▶ INPUT

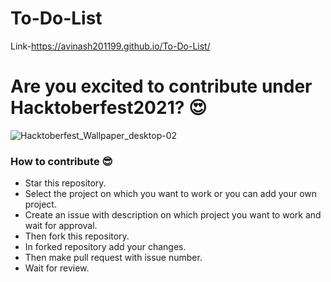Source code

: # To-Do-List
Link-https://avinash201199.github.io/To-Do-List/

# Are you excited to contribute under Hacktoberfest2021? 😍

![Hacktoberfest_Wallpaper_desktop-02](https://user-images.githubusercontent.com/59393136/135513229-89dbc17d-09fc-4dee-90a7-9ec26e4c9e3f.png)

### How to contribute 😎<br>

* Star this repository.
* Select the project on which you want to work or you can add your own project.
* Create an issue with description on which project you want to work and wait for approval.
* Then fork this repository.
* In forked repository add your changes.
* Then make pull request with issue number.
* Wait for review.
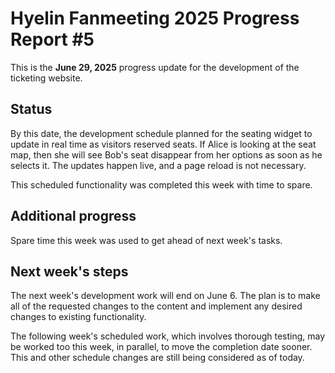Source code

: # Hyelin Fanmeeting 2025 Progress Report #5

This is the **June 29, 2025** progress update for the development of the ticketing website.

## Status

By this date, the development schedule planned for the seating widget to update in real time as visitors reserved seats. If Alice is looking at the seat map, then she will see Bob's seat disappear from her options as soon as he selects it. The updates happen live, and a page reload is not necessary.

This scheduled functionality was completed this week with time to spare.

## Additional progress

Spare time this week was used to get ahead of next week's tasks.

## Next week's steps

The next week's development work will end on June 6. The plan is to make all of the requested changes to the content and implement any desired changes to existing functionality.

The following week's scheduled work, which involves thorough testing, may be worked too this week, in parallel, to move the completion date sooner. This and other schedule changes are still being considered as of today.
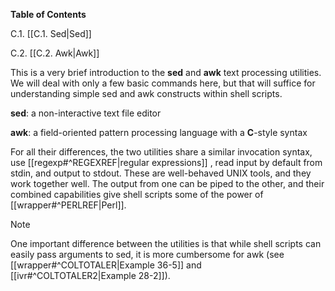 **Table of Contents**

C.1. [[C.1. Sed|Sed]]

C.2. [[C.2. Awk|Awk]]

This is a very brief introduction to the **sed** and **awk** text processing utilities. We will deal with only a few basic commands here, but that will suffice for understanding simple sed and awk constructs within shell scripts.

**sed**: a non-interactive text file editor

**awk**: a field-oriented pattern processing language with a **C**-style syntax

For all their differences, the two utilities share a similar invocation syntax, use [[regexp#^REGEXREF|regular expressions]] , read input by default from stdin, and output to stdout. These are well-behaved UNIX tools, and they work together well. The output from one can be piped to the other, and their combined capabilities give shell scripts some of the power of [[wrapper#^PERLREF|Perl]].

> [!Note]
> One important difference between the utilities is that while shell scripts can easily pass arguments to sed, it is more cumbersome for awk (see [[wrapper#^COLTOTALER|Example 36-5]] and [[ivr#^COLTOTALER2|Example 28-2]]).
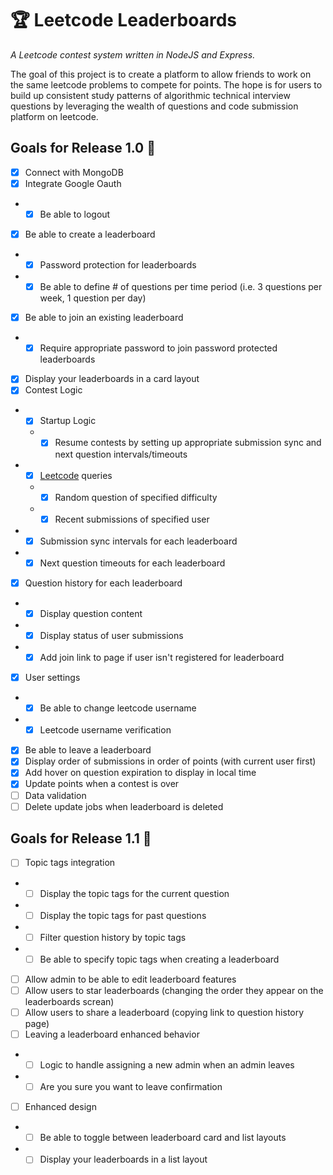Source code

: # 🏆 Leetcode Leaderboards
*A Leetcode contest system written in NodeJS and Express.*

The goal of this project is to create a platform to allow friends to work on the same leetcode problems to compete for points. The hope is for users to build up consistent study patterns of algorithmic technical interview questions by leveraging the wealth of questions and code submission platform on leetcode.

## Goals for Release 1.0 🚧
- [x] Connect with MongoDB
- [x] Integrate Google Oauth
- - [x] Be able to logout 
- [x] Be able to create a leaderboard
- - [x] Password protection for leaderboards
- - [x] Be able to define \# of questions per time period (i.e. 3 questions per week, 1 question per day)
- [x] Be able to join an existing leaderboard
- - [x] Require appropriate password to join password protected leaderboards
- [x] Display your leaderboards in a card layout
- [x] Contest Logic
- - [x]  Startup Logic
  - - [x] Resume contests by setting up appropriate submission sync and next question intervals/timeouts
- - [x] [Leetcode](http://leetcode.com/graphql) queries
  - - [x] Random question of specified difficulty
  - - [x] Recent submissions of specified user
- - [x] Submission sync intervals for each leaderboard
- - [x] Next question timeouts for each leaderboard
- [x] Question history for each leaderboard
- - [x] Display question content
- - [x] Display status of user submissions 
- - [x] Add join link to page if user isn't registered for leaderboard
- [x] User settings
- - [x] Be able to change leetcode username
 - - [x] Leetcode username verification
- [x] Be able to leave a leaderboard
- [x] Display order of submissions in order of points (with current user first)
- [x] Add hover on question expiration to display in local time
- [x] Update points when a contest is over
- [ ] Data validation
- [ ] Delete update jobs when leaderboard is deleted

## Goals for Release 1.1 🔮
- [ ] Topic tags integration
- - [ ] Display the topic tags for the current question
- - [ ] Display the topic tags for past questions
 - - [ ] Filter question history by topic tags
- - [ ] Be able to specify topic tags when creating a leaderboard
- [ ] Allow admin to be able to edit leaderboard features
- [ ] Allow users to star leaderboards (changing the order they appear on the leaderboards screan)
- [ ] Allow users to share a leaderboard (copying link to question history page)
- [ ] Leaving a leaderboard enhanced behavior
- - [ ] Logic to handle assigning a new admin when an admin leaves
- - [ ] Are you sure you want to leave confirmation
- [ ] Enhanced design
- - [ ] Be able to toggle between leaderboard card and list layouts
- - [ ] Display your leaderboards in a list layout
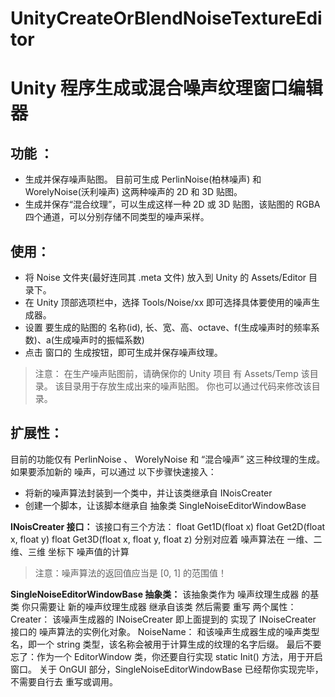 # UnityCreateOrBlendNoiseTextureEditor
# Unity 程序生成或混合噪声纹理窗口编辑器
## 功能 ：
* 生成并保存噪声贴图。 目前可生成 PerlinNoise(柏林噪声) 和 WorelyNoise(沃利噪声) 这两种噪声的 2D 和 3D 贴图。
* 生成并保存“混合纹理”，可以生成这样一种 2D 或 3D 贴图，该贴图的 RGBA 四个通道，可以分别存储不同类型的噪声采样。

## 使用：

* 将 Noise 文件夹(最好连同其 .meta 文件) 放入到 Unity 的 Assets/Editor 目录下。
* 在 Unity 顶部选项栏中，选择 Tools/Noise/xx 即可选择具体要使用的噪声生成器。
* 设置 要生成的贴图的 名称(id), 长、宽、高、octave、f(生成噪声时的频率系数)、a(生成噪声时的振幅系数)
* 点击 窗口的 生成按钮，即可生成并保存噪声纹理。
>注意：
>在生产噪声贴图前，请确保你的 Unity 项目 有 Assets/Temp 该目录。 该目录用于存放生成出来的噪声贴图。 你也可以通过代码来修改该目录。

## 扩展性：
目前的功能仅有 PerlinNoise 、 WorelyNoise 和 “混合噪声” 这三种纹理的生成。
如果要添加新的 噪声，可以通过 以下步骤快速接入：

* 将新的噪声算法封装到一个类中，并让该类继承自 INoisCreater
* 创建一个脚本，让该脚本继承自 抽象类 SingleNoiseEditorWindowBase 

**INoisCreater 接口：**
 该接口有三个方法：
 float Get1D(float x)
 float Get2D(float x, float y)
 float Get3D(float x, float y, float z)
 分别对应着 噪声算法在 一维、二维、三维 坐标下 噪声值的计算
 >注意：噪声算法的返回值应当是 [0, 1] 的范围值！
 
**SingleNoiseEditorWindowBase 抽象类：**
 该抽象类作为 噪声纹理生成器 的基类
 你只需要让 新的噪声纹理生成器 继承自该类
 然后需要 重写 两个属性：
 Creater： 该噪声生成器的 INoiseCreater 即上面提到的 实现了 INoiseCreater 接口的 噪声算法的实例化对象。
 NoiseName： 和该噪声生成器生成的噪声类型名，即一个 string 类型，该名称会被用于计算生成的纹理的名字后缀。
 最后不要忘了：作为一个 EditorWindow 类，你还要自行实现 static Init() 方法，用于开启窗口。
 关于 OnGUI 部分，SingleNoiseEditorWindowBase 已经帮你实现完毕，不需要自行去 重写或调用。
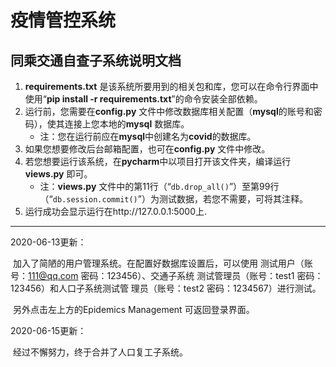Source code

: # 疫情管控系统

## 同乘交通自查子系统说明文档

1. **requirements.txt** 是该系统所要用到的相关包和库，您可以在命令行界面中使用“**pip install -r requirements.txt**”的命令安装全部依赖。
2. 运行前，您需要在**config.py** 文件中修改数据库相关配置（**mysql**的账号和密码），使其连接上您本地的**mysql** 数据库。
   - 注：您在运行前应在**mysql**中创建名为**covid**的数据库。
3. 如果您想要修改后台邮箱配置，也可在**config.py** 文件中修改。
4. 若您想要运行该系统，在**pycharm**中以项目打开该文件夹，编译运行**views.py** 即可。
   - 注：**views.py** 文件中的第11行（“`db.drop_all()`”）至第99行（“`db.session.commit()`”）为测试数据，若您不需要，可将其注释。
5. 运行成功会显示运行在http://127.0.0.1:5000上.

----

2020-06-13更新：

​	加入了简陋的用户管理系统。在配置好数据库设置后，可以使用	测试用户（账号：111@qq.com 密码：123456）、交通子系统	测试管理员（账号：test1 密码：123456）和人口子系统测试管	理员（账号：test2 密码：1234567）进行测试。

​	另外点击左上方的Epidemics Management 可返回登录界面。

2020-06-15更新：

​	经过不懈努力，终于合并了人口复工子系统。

---

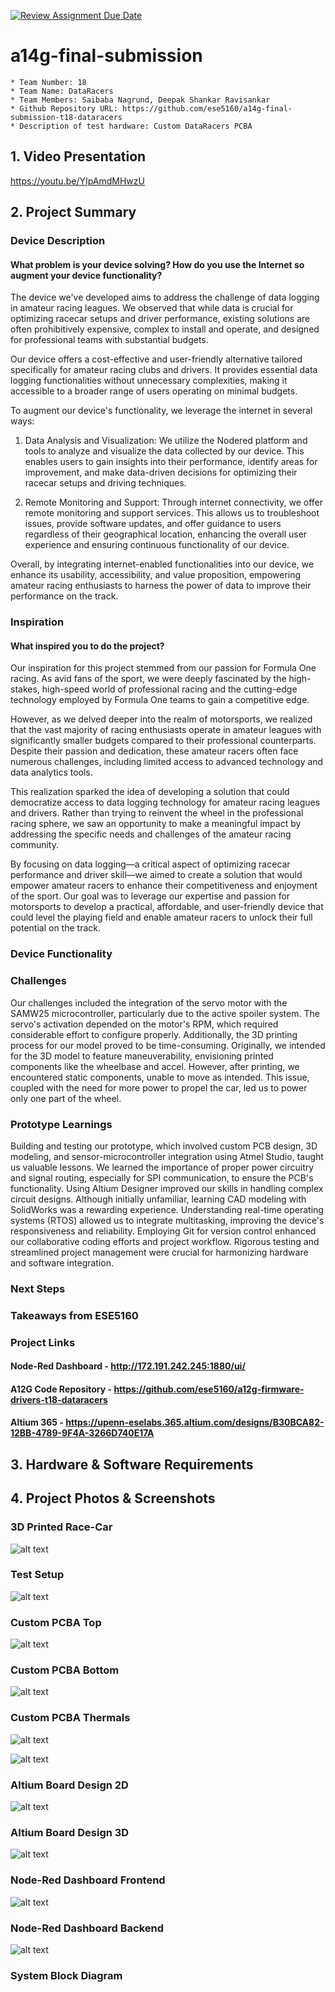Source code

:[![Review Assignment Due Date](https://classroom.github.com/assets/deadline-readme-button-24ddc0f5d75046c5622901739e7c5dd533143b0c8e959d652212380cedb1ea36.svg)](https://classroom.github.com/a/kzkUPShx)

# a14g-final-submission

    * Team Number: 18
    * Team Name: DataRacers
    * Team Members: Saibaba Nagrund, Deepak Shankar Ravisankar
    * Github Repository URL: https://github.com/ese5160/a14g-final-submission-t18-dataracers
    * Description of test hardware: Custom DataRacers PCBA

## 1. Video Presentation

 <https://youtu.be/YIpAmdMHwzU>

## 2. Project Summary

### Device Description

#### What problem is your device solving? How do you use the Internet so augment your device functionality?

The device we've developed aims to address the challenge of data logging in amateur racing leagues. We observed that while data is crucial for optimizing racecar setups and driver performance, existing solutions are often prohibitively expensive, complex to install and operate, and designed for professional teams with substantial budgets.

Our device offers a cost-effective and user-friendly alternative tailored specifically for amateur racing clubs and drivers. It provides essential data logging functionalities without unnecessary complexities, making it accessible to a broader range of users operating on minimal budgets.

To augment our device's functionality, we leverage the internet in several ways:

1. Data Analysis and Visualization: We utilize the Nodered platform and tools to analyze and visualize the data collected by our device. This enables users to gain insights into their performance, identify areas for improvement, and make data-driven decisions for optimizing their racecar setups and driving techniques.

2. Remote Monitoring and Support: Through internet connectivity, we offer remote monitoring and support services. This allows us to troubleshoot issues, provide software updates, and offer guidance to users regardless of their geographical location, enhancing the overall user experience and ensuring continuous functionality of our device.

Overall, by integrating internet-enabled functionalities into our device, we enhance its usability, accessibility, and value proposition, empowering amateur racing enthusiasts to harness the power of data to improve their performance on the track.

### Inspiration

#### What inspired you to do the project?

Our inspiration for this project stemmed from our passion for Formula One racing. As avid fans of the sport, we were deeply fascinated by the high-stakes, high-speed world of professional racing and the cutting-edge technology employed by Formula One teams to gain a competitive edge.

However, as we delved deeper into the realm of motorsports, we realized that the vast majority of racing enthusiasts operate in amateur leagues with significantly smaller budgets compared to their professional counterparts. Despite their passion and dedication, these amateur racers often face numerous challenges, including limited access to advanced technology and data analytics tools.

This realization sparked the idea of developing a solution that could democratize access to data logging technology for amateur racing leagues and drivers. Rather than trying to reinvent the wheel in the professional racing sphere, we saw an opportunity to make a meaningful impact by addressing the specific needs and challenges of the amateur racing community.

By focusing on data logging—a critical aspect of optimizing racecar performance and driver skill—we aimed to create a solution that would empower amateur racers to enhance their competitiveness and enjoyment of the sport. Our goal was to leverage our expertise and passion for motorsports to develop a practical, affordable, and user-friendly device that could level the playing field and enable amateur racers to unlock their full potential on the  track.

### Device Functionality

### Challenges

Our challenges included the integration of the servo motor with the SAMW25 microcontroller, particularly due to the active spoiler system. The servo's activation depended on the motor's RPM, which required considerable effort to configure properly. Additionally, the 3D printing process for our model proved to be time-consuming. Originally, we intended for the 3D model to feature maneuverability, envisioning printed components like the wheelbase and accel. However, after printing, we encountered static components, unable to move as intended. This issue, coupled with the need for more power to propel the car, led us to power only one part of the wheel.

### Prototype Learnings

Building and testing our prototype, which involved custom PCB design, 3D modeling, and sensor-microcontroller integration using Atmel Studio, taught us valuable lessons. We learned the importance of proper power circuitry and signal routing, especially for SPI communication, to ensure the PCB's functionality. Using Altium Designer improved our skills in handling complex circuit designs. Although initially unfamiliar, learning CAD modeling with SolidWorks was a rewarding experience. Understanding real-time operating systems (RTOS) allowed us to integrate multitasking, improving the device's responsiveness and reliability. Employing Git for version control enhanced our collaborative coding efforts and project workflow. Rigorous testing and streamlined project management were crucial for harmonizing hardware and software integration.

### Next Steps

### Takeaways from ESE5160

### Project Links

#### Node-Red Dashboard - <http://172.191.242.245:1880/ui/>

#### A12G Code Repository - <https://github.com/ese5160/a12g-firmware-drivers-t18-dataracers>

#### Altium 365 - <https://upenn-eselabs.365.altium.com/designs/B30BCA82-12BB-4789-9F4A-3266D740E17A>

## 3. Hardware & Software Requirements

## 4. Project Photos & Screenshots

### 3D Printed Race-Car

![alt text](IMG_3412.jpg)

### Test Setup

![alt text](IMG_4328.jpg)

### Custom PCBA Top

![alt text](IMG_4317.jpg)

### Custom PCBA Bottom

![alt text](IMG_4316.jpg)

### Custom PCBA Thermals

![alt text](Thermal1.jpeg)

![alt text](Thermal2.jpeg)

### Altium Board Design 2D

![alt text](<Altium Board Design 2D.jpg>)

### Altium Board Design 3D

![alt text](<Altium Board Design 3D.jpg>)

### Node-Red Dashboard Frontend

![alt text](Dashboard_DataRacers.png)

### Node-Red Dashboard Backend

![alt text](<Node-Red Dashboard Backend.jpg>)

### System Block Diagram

...

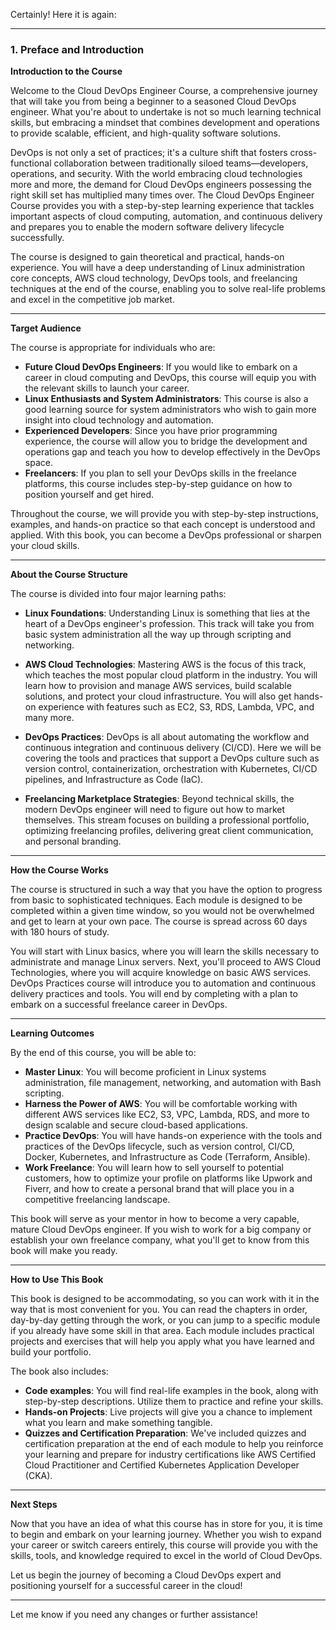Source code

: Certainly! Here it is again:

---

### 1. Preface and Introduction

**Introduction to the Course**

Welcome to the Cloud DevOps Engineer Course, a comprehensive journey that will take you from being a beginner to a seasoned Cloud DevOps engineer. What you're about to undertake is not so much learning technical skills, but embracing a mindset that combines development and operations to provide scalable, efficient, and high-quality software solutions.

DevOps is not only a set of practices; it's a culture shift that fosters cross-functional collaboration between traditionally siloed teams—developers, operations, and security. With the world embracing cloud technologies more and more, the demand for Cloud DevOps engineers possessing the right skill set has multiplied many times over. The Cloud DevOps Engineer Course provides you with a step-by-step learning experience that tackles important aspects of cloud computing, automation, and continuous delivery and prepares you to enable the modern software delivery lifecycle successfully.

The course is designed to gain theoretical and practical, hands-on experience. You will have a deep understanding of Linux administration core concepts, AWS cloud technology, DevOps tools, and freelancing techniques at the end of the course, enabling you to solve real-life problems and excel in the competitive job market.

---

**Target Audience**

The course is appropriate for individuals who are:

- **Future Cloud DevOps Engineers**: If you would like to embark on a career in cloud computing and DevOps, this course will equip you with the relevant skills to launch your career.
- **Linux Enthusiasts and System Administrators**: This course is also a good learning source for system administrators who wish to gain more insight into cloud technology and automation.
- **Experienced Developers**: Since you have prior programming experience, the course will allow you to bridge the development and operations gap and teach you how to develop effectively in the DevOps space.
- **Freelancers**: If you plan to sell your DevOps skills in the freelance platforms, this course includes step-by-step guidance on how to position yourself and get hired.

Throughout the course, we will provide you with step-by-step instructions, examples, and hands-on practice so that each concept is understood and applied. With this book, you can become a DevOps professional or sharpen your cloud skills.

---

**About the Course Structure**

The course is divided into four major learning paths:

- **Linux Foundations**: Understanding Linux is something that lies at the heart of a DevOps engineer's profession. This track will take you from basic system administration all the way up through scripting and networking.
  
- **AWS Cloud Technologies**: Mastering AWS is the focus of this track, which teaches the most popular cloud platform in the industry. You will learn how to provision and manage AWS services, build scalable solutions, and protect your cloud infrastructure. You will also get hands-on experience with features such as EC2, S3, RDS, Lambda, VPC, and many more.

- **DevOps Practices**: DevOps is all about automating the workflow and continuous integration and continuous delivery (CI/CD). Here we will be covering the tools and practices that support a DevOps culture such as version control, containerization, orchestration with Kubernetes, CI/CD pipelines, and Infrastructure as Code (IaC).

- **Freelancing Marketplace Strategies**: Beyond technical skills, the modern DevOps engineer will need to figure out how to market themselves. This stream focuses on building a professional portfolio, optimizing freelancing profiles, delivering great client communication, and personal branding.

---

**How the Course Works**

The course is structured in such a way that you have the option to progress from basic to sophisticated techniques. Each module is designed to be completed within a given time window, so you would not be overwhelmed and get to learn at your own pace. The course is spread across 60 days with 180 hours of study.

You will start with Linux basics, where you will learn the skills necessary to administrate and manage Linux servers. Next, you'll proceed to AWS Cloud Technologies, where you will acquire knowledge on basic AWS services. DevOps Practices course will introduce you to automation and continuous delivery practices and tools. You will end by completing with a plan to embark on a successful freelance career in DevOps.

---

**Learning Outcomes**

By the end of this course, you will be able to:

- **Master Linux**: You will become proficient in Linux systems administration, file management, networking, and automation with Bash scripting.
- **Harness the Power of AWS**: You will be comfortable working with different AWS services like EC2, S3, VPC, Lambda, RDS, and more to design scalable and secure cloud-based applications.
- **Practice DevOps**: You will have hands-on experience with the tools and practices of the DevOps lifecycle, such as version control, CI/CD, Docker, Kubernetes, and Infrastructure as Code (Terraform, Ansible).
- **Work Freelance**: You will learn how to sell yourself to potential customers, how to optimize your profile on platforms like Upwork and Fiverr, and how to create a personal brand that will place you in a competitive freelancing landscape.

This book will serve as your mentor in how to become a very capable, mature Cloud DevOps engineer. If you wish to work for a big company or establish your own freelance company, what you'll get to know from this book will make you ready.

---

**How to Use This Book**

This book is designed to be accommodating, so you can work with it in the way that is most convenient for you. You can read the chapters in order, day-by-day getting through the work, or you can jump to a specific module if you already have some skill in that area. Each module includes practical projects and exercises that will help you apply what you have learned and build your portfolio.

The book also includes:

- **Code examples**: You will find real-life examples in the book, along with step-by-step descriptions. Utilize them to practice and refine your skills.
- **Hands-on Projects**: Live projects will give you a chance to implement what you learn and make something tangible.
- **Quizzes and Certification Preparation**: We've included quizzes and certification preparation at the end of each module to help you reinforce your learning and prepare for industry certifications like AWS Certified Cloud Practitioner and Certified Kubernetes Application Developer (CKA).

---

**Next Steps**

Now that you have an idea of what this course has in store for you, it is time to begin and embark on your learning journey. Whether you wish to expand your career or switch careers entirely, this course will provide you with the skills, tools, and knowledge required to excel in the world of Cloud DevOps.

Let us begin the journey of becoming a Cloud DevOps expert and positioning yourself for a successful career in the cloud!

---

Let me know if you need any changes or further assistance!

▶ WHAT TO PRODUCE
Scan the entries above for the word "excel". Report the lines that hold it.

▶ TASK SOLUTION
The course is designed to gain theoretical and practical, hands-on experience. You will have a deep understanding of Linux administration core concepts, AWS cloud technology, DevOps tools, and freelancing techniques at the end of the course, enabling you to solve real-life problems and excel in the competitive job market.
Now that you have an idea of what this course has in store for you, it is time to begin and embark on your learning journey. Whether you wish to expand your career or switch careers entirely, this course will provide you with the skills, tools, and knowledge required to excel in the world of Cloud DevOps.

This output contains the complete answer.